With sources saying that differences have cropped up between senior AAP members, especially over the selection of candidates for the Delhi Assembly polls, the letter recommended that any criticism of intra-party democracy needed to be dealt with by an independent group which carries out an internal audit.
letter written ahead of the party’s national executive meet last week, Admiral Ramdas, a former Navy chief and the party’s “internal Lokpal”, also said that the AAP must make efforts to become a genuinely gender-sensitive party as neither its political affairs committee nor the Delhi government led by it has any woman members.
“During the past six to eight months, there has been an abject breakdown in communications and mutual trust amongst the topmost leadership of the party. This has in my view led to the growth of two camps within the party and loose talk about conspiracies. “This is unacceptable and shows that we are no different from any of the parties whom we criticise so vocally. I sincerely urge the entire leadership of the party… to stop listening to rumours and to discourage colleagues… who continually bring negative feedback about each other,” Admiral Ramdas said in the letter.
The letter says there was a crisis situation just ahead of the Delhi elections over issues raised by Prashant Bhushan who, it claims, also threatened to resign if his concerns were not addressed.
“In end December 2014, there was a crisis situation brought about by Bhushan’s unhappiness with candidate selection and the decision-making processes.
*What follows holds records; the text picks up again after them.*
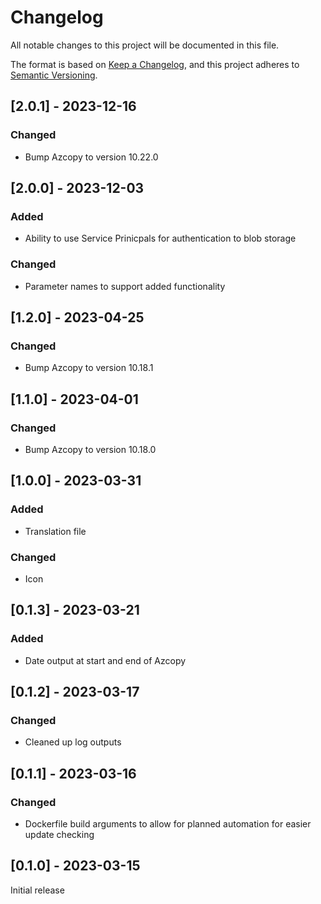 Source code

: # Changelog

All notable changes to this project will be documented in this file.

The format is based on [Keep a Changelog](https://keepachangelog.com/en/1.0.0/),
and this project adheres to [Semantic Versioning](https://semver.org/spec/v2.0.0.html).

## [2.0.1] - 2023-12-16

### Changed

- Bump Azcopy to version 10.22.0

## [2.0.0] - 2023-12-03

### Added

- Ability to use Service Prinicpals for authentication to blob storage

### Changed

- Parameter names to support added functionality

## [1.2.0] - 2023-04-25

### Changed

- Bump Azcopy to version 10.18.1

## [1.1.0] - 2023-04-01

### Changed

- Bump Azcopy to version 10.18.0

## [1.0.0] - 2023-03-31

### Added

- Translation file

### Changed

- Icon

## [0.1.3] - 2023-03-21

### Added

- Date output at start and end of Azcopy

## [0.1.2] - 2023-03-17

### Changed

- Cleaned up log outputs

## [0.1.1] - 2023-03-16

### Changed

- Dockerfile build arguments to allow for planned automation for easier update checking

## [0.1.0] - 2023-03-15

Initial release
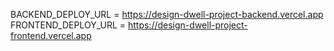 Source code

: BACKEND_DEPLOY_URL = https://design-dwell-project-backend.vercel.app
FRONTEND_DEPLOY_URL = https://design-dwell-project-frontend.vercel.app
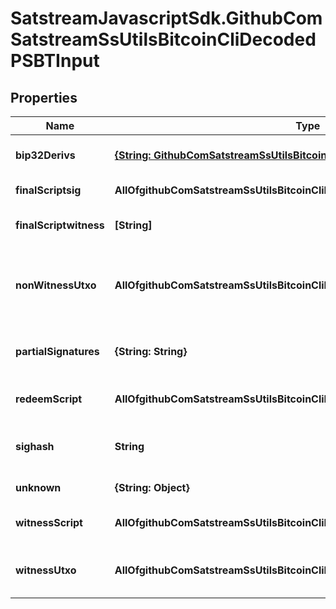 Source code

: # SatstreamJavascriptSdk.GithubComSatstreamSsUtilsBitcoinCliDecodedPSBTInput

## Properties
Name | Type | Description | Notes
------------ | ------------- | ------------- | -------------
**bip32Derivs** | [**{String: GithubComSatstreamSsUtilsBitcoinCliBip32Deriv}**](GithubComSatstreamSsUtilsBitcoinCliBip32Deriv.md) | The BIP32 derivation paths | [optional] 
**finalScriptsig** | **AllOfgithubComSatstreamSsUtilsBitcoinCliDecodedPSBTInputFinalScriptsig** | The final script sig | [optional] 
**finalScriptwitness** | **[String]** | The final script witness | [optional] 
**nonWitnessUtxo** | **AllOfgithubComSatstreamSsUtilsBitcoinCliDecodedPSBTInputNonWitnessUtxo** | Decoded network transaction for non-witness UTXOs | [optional] 
**partialSignatures** | **{String: String}** | The public key and signature pairs | [optional] 
**redeemScript** | **AllOfgithubComSatstreamSsUtilsBitcoinCliDecodedPSBTInputRedeemScript** | The redeem script | [optional] 
**sighash** | **String** | The sighash type to be used | [optional] 
**unknown** | **{String: Object}** | Unknown fields | [optional] 
**witnessScript** | **AllOfgithubComSatstreamSsUtilsBitcoinCliDecodedPSBTInputWitnessScript** | The witness script | [optional] 
**witnessUtxo** | **AllOfgithubComSatstreamSsUtilsBitcoinCliDecodedPSBTInputWitnessUtxo** | Transaction output for witness UTXOs | [optional]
If not addressed, he said he would be forced to resign from the party and go public.
“To contain this, a special meeting was called in Delhi on January 3-4, 2015, where a decision was taken to refer the issue to the AAP Lokpal, assisted by a specially selected team,” the letter said.
In his letter, Admiral Ramdas said the AAP needs to make efforts to address criticisms over its inner-party democracy. In the past, leaders like Shazia Ilmi have quit the party citing lack of inner-party democracy.
“There has been criticism within the party regarding decision-making and inner-party democracy.
“This needs to be further analysed by an independent group who should carry out an internal audit and make suitable recommendations in keeping with the constitution and the high standards of probity and ethics that we have charted for ourselves,” the letter added.
Admiral Ramdas also said that the AAP must make efforts to genuinely become a gender-sensitive party.
“We need to make many efforts in the direction of becoming a genuinely gender-sensitive party which will do far more than pay lip service to women’s empowerment and ensure that we work to improve women’s visibility and participation at all levels.
“I personally find it difficult to defend AAP against accusations of being mainly a ‘boys’ club’, especially when we were not able to have even one woman in our team of ministers! Women’s empowerment and justice has to go deeper and farther than mere security alone,” Admiral Ramdas said.
He also criticised the party for neglecting and taking its volunteers for granted.
After the Lok Sabha debacle, a splinter group called AAP Volunteers’ Vichar Manch (AVAM) was formed, raising issues related to the party. The group was later expelled.
“Volunteers are our lifeline. We neglected and took for granted our volunteers and their commitment, especially after the general elections in 2014.
“This may well have been one of the contributory factors for the emergence of AVAM. We need to learn the right lessons from this experience and put in place robust mechanisms and people to handle this resource,” Admiral Ramdas said.